# [Material shown]

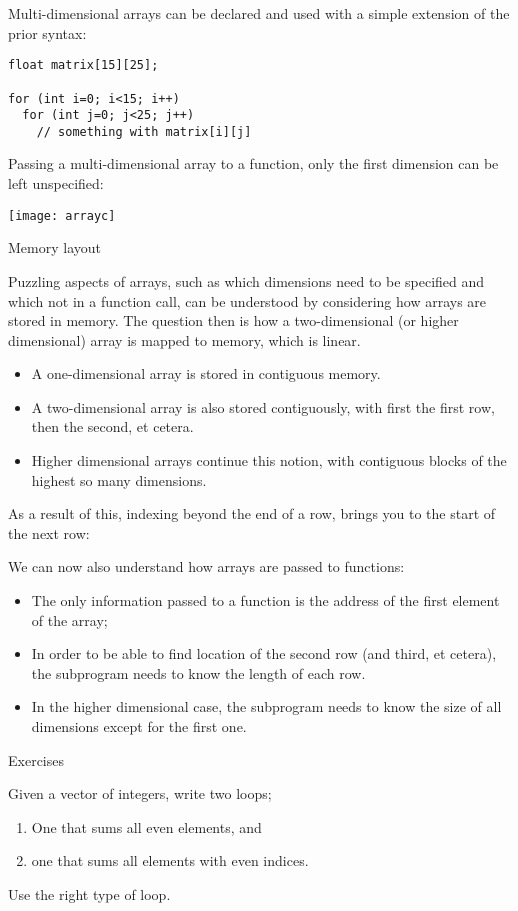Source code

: Multi-dimensional arrays can be declared and used with a simple extension of
the prior syntax:
\begin{lstlisting}
float matrix[15][25];

for (int i=0; i<15; i++)
  for (int j=0; j<25; j++)
    // something with matrix[i][j]
\end{lstlisting}

Passing a multi-dimensional array to a function, only the first
dimension can be left unspecified:
%

\texttt{[image: arrayc]}

 {Memory layout}

Puzzling aspects of arrays, such as which dimensions need to be
specified and which not in a function call, can be understood by
considering how arrays are stored in memory.
The question then is how a two-dimensional (or higher dimensional)
array is mapped to memory, which is linear.
\begin{itemize}
\item A one-dimensional array is stored in contiguous memory.
\item A two-dimensional array is also stored contiguously, with first
  the first row, then the second, et cetera.
\item Higher dimensional arrays continue this notion, with contiguous
  blocks of the highest so many dimensions.
\end{itemize}

As a result of this, indexing beyond the end of a row, brings you to the
start of the next row:
%

We can now also understand how arrays are passed to functions:
\begin{itemize}
\item The only information passed to a function is the address of the
  first element of the array;
\item In order to be able to find location of the second row (and
  third, et cetera), the subprogram needs to know the length of each
  row.
\item In the higher dimensional case, the subprogram needs to know the
  size of all dimensions except for the first one.
\end{itemize}

 {Exercises}

\begin{exercise}
  \label{ex:even-index}
  Given a vector of integers, write two loops;
  \begin{enumerate}
  \item One that sums all even elements, and
  \item one that sums all elements with even indices.
  \end{enumerate}
  Use the right type of loop.
\end{exercise}

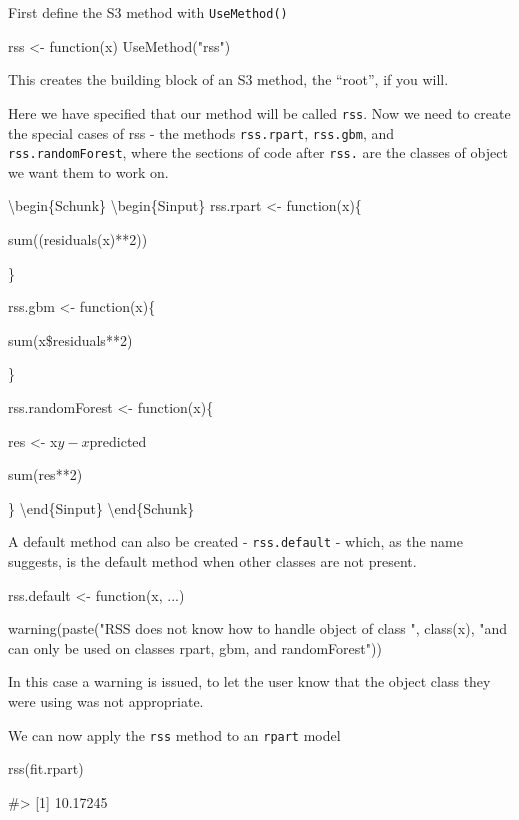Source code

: First define the S3 method with \texttt{UseMethod()}

\begin{Schunk}
\begin{Sinput}
rss <- function(x) UseMethod("rss")
\end{Sinput}
\end{Schunk}

This creates the building block of an S3 method, the ``root'', if you
will.

Here we have specified that our method will be called \texttt{rss}. Now
we need to create the special cases of rss - the methods
\texttt{rss.rpart}, \texttt{rss.gbm}, and \texttt{rss.randomForest},
where the sections of code after \texttt{rss.} are the classes of object
we want them to work on.

\textbackslash{}begin\{Schunk\} \textbackslash{}begin\{Sinput\}
rss.rpart \textless{}- function(x)\{

sum((residuals(x)**2))

\}

rss.gbm \textless{}- function(x)\{

sum(x\$residuals**2)

\}

rss.randomForest \textless{}- function(x)\{

res \textless{}- x\(y - x\)predicted

sum(res**2)

\} \textbackslash{}end\{Sinput\} \textbackslash{}end\{Schunk\}

A default method can also be created - \texttt{rss.default} - which, as
the name suggests, is the default method when other classes are not
present.

\begin{Schunk}
\begin{Sinput}
rss.default <- function(x, ...){
  
  warning(paste("RSS does not know how to handle object of class ", class(x), "and can only be used on classes rpart, gbm, and randomForest"))
          
          }
\end{Sinput}
\end{Schunk}

In this case a warning is issued, to let the user know that the object
class they were using was not appropriate.

We can now apply the \texttt{rss} method to an \texttt{rpart} model

\begin{Schunk}
\begin{Sinput}
rss(fit.rpart)
\end{Sinput}
\begin{Soutput}
#> [1] 10.17245
\end{Soutput}
\end{Schunk}

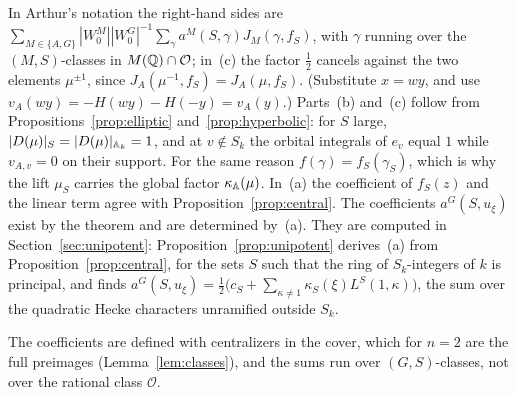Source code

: In Arthur's notation the right-hand sides are
$\sum_{M\in\{A,G\}}|W^M_0||W^G_0|^{-1}\sum_{\gamma}a^M(S,\gamma)
J_M(\gamma,f_S)$, with $\gamma$ running over the $(M,S)$-classes in
$M(\mathbb{Q})\cap\mathcal O$; in~(c) the factor $\tfrac12$ cancels against the
two elements $\mu^{\pm1}$, since $J_A(\mu^{-1},f_S)=J_A(\mu,f_S)$. (Substitute
$x=wy$, and use $v_A(wy)=-H(wy)-H(-y)=v_A(y)$.) Parts~(b) and~(c) follow from
Propositions~\ref{prop:elliptic} and~\ref{prop:hyperbolic}: for $S$
large, $|D(\mu)|_S=|D(\mu)|_{\mathbb{A}_k}=1$, and at $v\notin S_k$ the orbital
integrals of $e_v$ equal $1$ while $v_{A,v}=0$ on their support. For the
same reason $f(\gamma)=f_S(\gamma_S)$, which is why the lift $\mu_S$
carries the global factor $\kappa_{\mathbb{A}}(\mu)$. In~(a) the coefficient of
$f_S(z)$ and the linear term agree with Proposition~\ref{prop:central}.
The coefficients $a^G(S,u_\xi)$ exist by the theorem and are determined
by~(a). They are computed in Section~\ref{sec:unipotent}:
Proposition~\ref{prop:unipotent} derives~(a) from
Proposition~\ref{prop:central}, for the sets $S$ such that the ring of
$S_k$-integers of $k$ is principal, and finds
$a^G(S,u_\xi)=\frac12\bigl(c_S+\sum_{\kappa\ne1}\kappa_S(\xi)L^S(1,\kappa)
\bigr)$, the sum over the quadratic Hecke characters unramified outside
$S_k$.

The coefficients are defined with centralizers in the cover, which for
$n=2$ are the full preimages (Lemma~\ref{lem:classes}), and the sums run
over $(G,S)$-classes, not over the rational class $\mathcal O$.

# [Task instructions]
Keep the pictures out and transcribe the entries exactly.

# [Answer]
Source code

: Multi-dimensional arrays can be declared and used with a simple extension of
the prior syntax:
\begin{lstlisting}
float matrix[15][25];

for (int i=0; i<15; i++)
  for (int j=0; j<25; j++)
    // something with matrix[i][j]
\end{lstlisting}

Passing a multi-dimensional array to a function, only the first
dimension can be left unspecified:
%

\texttt{[image: arrayc]}

 {Memory layout}

Puzzling aspects of arrays, such as which dimensions need to be
specified and which not in a function call, can be understood by
considering how arrays are stored in memory.
The question then is how a two-dimensional (or higher dimensional)
array is mapped to memory, which is linear.
\begin{itemize}
\item A one-dimensional array is stored in contiguous memory.
\item A two-dimensional array is also stored contiguously, with first
  the first row, then the second, et cetera.
\item Higher dimensional arrays continue this notion, with contiguous
  blocks of the highest so many dimensions.
\end{itemize}

As a result of this, indexing beyond the end of a row, brings you to the
start of the next row:
%

We can now also understand how arrays are passed to functions:
\begin{itemize}
\item The only information passed to a function is the address of the
  first element of the array;
\item In order to be able to find location of the second row (and
  third, et cetera), the subprogram needs to know the length of each
  row.
\item In the higher dimensional case, the subprogram needs to know the
  size of all dimensions except for the first one.
\end{itemize}

 {Exercises}

\begin{exercise}
  \label{ex:even-index}
  Given a vector of integers, write two loops;
  \begin{enumerate}
  \item One that sums all even elements, and
  \item one that sums all elements with even indices.
  \end{enumerate}
  Use the right type of loop.
\end{exercise}

Source code

: First define the S3 method with \texttt{UseMethod()}

\begin{Schunk}
\begin{Sinput}
rss <- function(x) UseMethod("rss")
\end{Sinput}
\end{Schunk}

This creates the building block of an S3 method, the ``root'', if you
will.

Here we have specified that our method will be called \texttt{rss}. Now
we need to create the special cases of rss - the methods
\texttt{rss.rpart}, \texttt{rss.gbm}, and \texttt{rss.randomForest},
where the sections of code after \texttt{rss.} are the classes of object
we want them to work on.

\textbackslash{}begin\{Schunk\} \textbackslash{}begin\{Sinput\}
rss.rpart \textless{}- function(x)\{

sum((residuals(x)**2))

\}

rss.gbm \textless{}- function(x)\{

sum(x\$residuals**2)

\}

rss.randomForest \textless{}- function(x)\{

res \textless{}- x\(y - x\)predicted

sum(res**2)

\} \textbackslash{}end\{Sinput\} \textbackslash{}end\{Schunk\}

A default method can also be created - \texttt{rss.default} - which, as
the name suggests, is the default method when other classes are not
present.

\begin{Schunk}
\begin{Sinput}
rss.default <- function(x, ...){
  
  warning(paste("RSS does not know how to handle object of class ", class(x), "and can only be used on classes rpart, gbm, and randomForest"))
          
          }
\end{Sinput}
\end{Schunk}

In this case a warning is issued, to let the user know that the object
class they were using was not appropriate.

We can now apply the \texttt{rss} method to an \texttt{rpart} model

\begin{Schunk}
\begin{Sinput}
rss(fit.rpart)
\end{Sinput}
\begin{Soutput}
#> [1] 10.17245
\end{Soutput}
\end{Schunk}

Source code

: In Arthur's notation the right-hand sides are
$\sum_{M\in\{A,G\}}|W^M_0||W^G_0|^{-1}\sum_{\gamma}a^M(S,\gamma)
J_M(\gamma,f_S)$, with $\gamma$ running over the $(M,S)$-classes in
$M(\mathbb{Q})\cap\mathcal O$; in~(c) the factor $\tfrac12$ cancels against the
two elements $\mu^{\pm1}$, since $J_A(\mu^{-1},f_S)=J_A(\mu,f_S)$. (Substitute
$x=wy$, and use $v_A(wy)=-H(wy)-H(-y)=v_A(y)$.) Parts~(b) and~(c) follow from
Propositions~\ref{prop:elliptic} and~\ref{prop:hyperbolic}: for $S$
large, $|D(\mu)|_S=|D(\mu)|_{\mathbb{A}_k}=1$, and at $v\notin S_k$ the orbital
integrals of $e_v$ equal $1$ while $v_{A,v}=0$ on their support. For the
same reason $f(\gamma)=f_S(\gamma_S)$, which is why the lift $\mu_S$
carries the global factor $\kappa_{\mathbb{A}}(\mu)$. In~(a) the coefficient of
$f_S(z)$ and the linear term agree with Proposition~\ref{prop:central}.
The coefficients $a^G(S,u_\xi)$ exist by the theorem and are determined
by~(a). They are computed in Section~\ref{sec:unipotent}:
Proposition~\ref{prop:unipotent} derives~(a) from
Proposition~\ref{prop:central}, for the sets $S$ such that the ring of
$S_k$-integers of $k$ is principal, and finds
$a^G(S,u_\xi)=\frac12\bigl(c_S+\sum_{\kappa\ne1}\kappa_S(\xi)L^S(1,\kappa)
\bigr)$, the sum over the quadratic Hecke characters unramified outside
$S_k$.

The coefficients are defined with centralizers in the cover, which for
$n=2$ are the full preimages (Lemma~\ref{lem:classes}), and the sums run
over $(G,S)$-classes, not over the rational class $\mathcal O$.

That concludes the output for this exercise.